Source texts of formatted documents
▬▬▬▬▬▬▬▬▬▬

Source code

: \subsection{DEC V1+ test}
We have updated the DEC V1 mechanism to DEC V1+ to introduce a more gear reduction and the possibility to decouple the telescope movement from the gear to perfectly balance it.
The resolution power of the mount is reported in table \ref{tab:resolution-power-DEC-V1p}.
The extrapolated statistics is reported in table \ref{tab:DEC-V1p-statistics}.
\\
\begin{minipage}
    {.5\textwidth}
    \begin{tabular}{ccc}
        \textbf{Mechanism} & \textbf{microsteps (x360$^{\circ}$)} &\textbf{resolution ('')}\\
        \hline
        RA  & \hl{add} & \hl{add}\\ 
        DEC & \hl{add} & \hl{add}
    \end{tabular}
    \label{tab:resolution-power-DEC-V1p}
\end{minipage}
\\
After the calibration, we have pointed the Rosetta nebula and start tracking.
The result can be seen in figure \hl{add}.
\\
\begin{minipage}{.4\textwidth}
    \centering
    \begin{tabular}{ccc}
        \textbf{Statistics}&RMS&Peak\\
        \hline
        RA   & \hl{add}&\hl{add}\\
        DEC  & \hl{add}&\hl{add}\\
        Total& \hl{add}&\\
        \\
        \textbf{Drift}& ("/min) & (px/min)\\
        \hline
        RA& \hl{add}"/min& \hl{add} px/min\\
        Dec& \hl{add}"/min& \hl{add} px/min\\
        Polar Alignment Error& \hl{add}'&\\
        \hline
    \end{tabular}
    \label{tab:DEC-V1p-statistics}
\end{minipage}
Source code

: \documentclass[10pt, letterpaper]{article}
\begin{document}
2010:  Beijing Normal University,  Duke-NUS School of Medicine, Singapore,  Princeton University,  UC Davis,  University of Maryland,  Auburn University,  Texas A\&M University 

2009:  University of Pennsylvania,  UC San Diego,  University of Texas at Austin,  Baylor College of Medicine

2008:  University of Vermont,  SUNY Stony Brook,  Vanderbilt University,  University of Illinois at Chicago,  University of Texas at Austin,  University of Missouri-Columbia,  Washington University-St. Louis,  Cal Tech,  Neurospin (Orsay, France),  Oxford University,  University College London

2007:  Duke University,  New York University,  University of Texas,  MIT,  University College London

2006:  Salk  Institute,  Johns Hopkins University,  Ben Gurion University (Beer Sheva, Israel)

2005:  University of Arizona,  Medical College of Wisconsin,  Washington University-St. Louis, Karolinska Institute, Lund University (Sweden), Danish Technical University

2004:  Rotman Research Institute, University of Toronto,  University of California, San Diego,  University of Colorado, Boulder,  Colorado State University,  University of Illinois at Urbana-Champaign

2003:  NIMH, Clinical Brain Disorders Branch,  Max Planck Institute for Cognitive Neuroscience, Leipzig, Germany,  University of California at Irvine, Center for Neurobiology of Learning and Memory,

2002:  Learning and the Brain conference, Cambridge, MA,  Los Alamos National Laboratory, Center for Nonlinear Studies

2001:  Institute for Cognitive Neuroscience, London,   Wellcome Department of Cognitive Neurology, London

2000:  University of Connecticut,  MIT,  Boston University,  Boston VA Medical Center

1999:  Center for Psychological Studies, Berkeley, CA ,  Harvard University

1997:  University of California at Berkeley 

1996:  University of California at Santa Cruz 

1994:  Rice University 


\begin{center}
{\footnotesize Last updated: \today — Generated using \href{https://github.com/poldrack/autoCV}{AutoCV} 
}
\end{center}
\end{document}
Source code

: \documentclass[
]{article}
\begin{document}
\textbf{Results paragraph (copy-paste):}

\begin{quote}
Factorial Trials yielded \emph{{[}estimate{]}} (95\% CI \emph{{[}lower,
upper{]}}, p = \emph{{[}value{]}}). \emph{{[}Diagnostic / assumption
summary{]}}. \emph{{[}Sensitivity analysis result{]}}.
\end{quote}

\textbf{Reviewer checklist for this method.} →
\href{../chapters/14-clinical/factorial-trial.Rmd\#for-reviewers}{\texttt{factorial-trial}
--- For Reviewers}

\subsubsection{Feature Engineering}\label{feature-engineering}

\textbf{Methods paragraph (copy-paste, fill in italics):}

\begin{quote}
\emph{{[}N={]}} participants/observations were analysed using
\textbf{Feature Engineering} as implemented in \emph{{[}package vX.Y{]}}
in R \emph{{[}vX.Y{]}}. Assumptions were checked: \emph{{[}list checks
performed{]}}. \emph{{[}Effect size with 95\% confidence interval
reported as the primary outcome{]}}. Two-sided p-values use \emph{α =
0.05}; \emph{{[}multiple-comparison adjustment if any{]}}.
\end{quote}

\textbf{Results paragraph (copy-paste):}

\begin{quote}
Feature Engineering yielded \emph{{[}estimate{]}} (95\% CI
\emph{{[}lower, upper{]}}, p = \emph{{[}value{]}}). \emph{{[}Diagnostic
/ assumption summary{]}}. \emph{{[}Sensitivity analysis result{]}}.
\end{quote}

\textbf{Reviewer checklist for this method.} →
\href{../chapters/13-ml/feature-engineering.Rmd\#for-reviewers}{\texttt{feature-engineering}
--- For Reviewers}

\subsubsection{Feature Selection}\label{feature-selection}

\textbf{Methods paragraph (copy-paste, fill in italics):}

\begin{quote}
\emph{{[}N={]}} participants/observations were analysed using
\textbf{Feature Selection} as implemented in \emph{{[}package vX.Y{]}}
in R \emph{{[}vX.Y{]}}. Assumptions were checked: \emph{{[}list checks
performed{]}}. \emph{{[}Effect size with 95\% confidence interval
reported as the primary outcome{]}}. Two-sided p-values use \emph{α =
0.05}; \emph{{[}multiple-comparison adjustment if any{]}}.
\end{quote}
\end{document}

▬▬▬▬▬▬▬▬▬▬

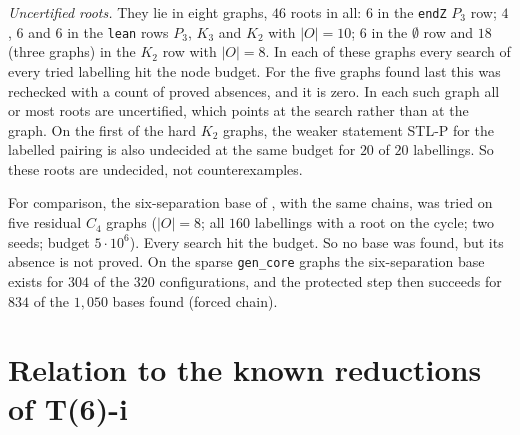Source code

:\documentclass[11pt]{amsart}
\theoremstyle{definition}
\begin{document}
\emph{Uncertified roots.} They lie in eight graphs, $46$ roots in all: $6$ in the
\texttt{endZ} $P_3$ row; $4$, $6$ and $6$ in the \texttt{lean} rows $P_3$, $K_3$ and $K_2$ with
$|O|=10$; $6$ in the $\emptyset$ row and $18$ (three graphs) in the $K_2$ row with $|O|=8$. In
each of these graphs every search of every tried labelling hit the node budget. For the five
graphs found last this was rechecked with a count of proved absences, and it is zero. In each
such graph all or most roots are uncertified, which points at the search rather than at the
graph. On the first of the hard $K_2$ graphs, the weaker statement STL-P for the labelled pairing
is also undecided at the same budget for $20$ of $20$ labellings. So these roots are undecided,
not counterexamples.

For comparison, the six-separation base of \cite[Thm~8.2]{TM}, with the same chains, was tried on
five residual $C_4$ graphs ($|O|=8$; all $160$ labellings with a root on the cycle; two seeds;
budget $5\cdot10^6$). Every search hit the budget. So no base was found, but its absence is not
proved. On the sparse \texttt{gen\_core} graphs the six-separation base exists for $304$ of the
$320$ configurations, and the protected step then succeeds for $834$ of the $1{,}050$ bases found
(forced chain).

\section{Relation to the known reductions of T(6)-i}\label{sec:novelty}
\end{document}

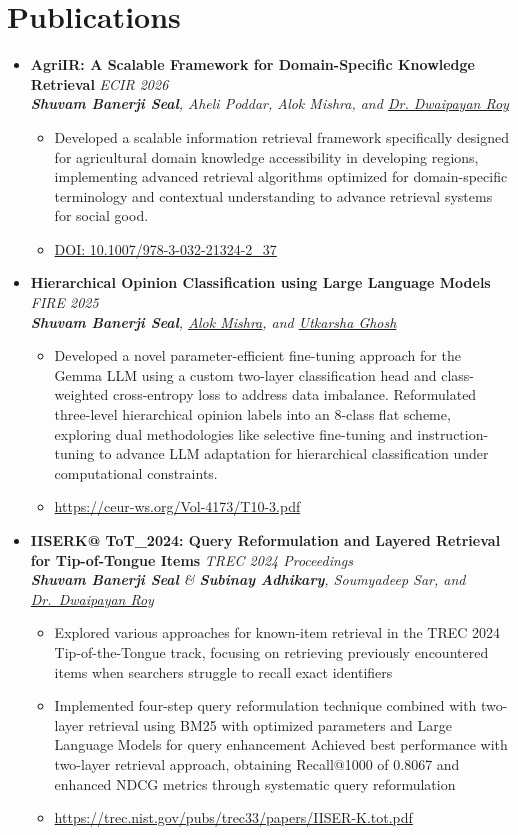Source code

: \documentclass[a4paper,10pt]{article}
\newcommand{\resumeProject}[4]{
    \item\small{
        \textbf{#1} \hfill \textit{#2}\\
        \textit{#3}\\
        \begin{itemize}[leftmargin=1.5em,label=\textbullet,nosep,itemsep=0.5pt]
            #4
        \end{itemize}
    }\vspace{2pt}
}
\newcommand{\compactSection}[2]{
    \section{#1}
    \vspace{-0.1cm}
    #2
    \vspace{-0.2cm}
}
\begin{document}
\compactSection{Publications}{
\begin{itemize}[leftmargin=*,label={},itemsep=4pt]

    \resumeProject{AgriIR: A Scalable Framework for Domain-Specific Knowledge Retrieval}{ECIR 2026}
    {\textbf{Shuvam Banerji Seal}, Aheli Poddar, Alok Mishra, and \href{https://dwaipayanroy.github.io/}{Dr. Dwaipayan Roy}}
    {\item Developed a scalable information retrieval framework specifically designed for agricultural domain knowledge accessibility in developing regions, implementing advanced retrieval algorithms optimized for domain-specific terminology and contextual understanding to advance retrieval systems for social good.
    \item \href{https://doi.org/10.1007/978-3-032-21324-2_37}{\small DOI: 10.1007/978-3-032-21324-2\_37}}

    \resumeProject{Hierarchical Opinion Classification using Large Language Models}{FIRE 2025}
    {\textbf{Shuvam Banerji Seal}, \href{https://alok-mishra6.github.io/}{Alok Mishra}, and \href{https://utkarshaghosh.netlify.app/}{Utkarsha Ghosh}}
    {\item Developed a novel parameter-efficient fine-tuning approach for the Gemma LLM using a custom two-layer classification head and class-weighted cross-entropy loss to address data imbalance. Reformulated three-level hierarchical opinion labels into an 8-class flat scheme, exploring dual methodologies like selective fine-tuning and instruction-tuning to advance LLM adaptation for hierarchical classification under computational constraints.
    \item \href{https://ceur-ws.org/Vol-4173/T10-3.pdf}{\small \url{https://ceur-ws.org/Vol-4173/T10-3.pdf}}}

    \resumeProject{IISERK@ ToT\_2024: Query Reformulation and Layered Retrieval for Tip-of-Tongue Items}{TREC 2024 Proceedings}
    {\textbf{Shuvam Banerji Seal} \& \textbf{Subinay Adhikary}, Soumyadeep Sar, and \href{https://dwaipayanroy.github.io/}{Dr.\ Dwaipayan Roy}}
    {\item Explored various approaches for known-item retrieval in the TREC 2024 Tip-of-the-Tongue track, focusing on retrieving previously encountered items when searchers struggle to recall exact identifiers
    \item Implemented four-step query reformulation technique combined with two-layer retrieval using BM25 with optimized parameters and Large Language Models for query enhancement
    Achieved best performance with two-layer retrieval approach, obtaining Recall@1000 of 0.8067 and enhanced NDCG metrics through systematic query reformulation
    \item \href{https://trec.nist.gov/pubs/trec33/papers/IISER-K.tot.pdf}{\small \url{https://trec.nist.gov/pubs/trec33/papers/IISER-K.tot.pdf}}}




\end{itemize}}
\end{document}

▬▬▬▬▬▬▬▬▬▬

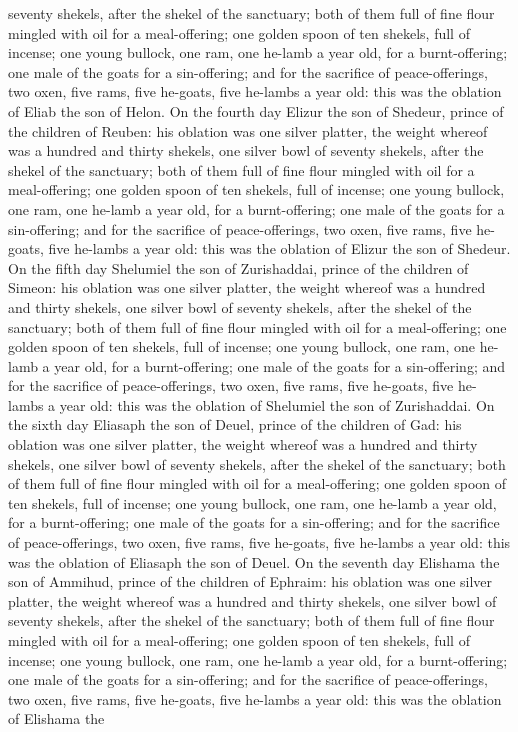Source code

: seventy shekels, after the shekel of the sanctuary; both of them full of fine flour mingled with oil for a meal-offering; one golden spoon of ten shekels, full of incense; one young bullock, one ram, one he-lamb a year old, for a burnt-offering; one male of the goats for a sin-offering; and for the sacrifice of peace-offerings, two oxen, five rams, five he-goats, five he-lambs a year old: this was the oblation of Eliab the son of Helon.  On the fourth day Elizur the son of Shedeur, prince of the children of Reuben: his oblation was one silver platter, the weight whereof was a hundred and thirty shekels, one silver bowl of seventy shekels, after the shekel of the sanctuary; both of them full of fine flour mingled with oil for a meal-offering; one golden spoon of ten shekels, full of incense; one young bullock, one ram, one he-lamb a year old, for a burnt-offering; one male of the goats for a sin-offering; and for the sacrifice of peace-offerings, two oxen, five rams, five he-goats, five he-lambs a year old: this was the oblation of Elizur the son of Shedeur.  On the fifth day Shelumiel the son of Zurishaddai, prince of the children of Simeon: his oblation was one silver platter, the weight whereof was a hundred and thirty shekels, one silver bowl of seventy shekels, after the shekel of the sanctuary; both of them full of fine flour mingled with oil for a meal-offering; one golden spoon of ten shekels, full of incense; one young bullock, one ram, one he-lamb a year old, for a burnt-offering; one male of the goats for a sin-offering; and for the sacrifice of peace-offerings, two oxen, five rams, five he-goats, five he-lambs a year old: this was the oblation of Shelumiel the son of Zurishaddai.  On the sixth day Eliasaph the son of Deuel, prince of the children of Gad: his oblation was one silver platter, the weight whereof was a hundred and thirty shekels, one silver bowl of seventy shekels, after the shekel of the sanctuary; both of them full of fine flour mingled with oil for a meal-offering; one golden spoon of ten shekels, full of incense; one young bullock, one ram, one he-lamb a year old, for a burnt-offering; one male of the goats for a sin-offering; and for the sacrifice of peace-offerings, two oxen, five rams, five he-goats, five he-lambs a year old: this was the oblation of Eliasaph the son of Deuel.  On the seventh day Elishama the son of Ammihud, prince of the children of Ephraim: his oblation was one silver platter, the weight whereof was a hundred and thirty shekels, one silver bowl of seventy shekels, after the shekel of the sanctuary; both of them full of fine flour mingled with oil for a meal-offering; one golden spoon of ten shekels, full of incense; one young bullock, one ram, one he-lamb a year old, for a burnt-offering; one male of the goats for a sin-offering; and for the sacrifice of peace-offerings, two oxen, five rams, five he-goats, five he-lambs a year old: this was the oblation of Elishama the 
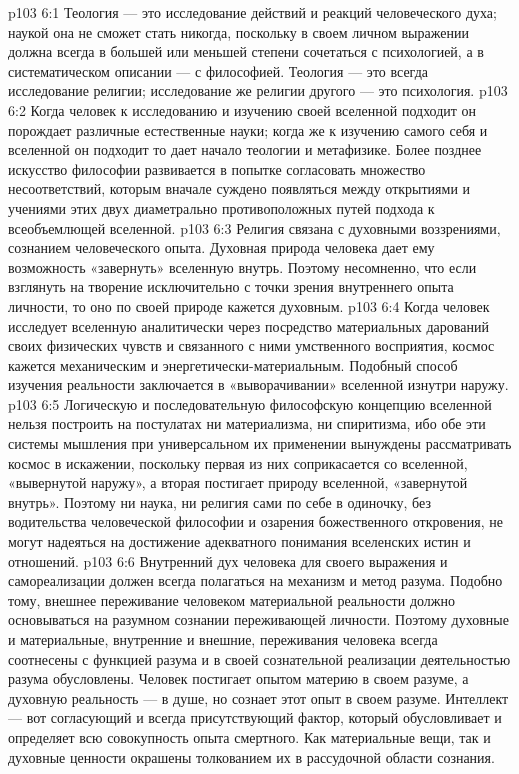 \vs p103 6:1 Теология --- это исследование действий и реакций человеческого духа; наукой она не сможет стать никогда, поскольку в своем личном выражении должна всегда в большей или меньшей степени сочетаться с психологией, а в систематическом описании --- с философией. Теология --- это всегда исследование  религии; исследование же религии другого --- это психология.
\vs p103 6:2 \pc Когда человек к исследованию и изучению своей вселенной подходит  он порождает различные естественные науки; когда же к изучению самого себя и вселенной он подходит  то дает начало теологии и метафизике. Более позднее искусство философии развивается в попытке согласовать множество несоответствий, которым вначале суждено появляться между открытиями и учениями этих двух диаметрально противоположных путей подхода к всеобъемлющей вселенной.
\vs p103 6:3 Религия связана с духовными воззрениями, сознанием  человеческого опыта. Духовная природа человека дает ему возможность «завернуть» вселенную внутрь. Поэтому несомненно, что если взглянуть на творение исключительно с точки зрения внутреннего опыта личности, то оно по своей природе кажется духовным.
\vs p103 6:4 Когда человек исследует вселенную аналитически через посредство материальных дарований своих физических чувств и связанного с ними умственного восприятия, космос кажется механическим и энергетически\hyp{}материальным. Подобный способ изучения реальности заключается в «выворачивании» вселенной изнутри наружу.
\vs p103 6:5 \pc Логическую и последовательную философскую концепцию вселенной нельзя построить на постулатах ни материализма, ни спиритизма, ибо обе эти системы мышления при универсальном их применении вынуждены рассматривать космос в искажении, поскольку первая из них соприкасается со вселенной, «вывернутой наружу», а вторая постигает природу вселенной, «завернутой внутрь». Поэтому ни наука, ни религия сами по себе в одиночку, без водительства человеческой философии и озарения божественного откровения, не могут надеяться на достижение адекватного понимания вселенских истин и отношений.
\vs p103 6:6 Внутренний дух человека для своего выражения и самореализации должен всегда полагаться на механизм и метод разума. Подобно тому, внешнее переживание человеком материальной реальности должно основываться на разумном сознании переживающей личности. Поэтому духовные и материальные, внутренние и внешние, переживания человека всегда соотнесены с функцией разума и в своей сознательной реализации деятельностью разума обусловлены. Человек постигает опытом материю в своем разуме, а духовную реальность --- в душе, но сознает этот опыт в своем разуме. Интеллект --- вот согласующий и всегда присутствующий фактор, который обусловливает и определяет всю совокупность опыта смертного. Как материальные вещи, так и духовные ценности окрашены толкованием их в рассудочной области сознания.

▬▬▬▬▬▬▬▬▬▬

Your answer should be the lines above, word for word, from the line with "budget $5\cdot10^6$). Every" through the line with "for social good.", minus the pictures.

RESPONSE TO THE TASK
budget $5\cdot10^6$). Every search hit the budget. So no base was found, but its absence is not
proved. On the sparse \texttt{gen\_core} graphs the six-separation base exists for $304$ of the
$320$ configurations, and the protected step then succeeds for $834$ of the $1{,}050$ bases found
(forced chain).

\section{Relation to the known reductions of T(6)-i}\label{sec:novelty}
\end{document}

Source code

: \documentclass[a4paper,10pt]{article}
\newcommand{\resumeProject}[4]{
    \item\small{
        \textbf{#1} \hfill \textit{#2}\\
        \textit{#3}\\
        \begin{itemize}[leftmargin=1.5em,label=\textbullet,nosep,itemsep=0.5pt]
            #4
        \end{itemize}
    }\vspace{2pt}
}
\newcommand{\compactSection}[2]{
    \section{#1}
    \vspace{-0.1cm}
    #2
    \vspace{-0.2cm}
}
\begin{document}
\compactSection{Publications}{
\begin{itemize}[leftmargin=*,label={},itemsep=4pt]

    \resumeProject{AgriIR: A Scalable Framework for Domain-Specific Knowledge Retrieval}{ECIR 2026}
    {\textbf{Shuvam Banerji Seal}, Aheli Poddar, Alok Mishra, and \href{https://dwaipayanroy.github.io/}{Dr. Dwaipayan Roy}}
    {\item Developed a scalable information retrieval framework specifically designed for agricultural domain knowledge accessibility in developing regions, implementing advanced retrieval algorithms optimized for domain-specific terminology and contextual understanding to advance retrieval systems for social good.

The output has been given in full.